En outre, le ministère de la Santé de Gaza, l'UNRWA et l'OMS coordonnent un plan de réactivation des centres de santé pour répondre aux besoins des personnes déplacées dans tous les lieux de déplacement.


Crise en Cisjordanie

En outre, l'OCHA a signalé le premier cas de démolition de propriétés palestiniennes en Cisjordanie en 2024, à al-Maniya à Bethléem.


Quelque 300 Palestiniens – dont 79 enfants – ont été tués en Cisjordanie occupée depuis le 7 octobre, dans un contexte d'attaques croissantes des forces de sécurité israéliennes et des colons, confirmées et condamnées par le chef des droits de l'homme de l'ONU, Volker Türk.


Avant les attaques du 7 octobre menées par le Hamas, 200 Palestiniens avaient déjà été tués en Cisjordanie l'année dernière – le nombre le plus élevé sur une période de 10 mois depuis que l'ONU a commencé à tenir des registres en 2005.


Selon un rapport du Haut-Commissariat des Nations Unies aux droits de l'homme couvrant la période du 7 octobre au 20 novembre, la période a été marquée par « une forte augmentation des frappes aériennes ainsi que des incursions de véhicules blindés de transport de troupes et de bulldozers envoyés dans des camps de réfugiés et d'autres zones densément peuplées de Cisjordanie, entraînant des morts, des blessés et d'importants dégâts aux biens civils et aux infrastructures ».

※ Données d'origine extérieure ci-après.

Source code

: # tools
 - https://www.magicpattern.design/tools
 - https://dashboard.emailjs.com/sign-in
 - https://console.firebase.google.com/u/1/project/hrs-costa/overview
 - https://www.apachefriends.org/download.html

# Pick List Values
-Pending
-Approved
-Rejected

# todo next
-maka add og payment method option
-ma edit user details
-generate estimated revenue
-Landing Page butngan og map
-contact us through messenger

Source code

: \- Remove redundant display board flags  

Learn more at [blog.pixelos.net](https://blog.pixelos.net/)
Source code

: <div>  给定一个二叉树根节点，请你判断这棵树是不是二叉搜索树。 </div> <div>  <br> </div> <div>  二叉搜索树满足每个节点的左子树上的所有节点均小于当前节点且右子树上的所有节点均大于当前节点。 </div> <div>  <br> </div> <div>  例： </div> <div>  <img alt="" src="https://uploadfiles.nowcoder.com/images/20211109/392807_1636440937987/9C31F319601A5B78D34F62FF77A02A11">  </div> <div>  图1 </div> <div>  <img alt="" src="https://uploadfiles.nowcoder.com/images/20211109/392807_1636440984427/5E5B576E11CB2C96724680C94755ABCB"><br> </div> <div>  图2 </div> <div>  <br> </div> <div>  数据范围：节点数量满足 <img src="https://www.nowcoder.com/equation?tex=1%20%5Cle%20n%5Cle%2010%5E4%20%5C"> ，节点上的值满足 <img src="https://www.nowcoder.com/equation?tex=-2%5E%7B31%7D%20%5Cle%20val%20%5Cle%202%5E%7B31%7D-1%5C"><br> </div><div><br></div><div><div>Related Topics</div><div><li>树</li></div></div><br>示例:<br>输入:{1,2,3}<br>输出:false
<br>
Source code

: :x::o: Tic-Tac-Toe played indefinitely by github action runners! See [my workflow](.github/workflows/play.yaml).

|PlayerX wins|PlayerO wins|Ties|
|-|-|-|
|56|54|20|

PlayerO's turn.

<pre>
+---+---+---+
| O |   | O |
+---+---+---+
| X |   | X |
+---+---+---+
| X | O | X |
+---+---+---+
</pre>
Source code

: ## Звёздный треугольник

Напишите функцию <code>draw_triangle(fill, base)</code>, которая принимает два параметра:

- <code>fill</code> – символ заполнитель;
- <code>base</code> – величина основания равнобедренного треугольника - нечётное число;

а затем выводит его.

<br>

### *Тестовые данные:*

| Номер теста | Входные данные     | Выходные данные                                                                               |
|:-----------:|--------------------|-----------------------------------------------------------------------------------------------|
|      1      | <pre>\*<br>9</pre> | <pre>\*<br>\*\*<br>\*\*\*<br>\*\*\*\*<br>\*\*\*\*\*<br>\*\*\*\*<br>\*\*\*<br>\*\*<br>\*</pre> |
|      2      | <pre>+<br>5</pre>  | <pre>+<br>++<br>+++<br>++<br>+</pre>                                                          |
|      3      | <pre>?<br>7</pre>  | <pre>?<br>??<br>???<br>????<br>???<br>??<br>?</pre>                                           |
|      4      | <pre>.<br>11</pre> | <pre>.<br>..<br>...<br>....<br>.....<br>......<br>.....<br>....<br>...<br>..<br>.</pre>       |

L’année dernière, les autorités israéliennes ont supervisé la démolition de 1.119 structures – un record depuis le début de la collecte de données en 2009 – déracinant 2.210 personnes, selon l'OCHA, dans sa première mise à jour de 2024.


« La menace de destruction des habitations et des moyens de subsistance contribue à la création d'un environnement coercitif qui pousse les gens à quitter leur zone de résidence », a déclaré la branche humanitaire de l'ONU sur son site Internet.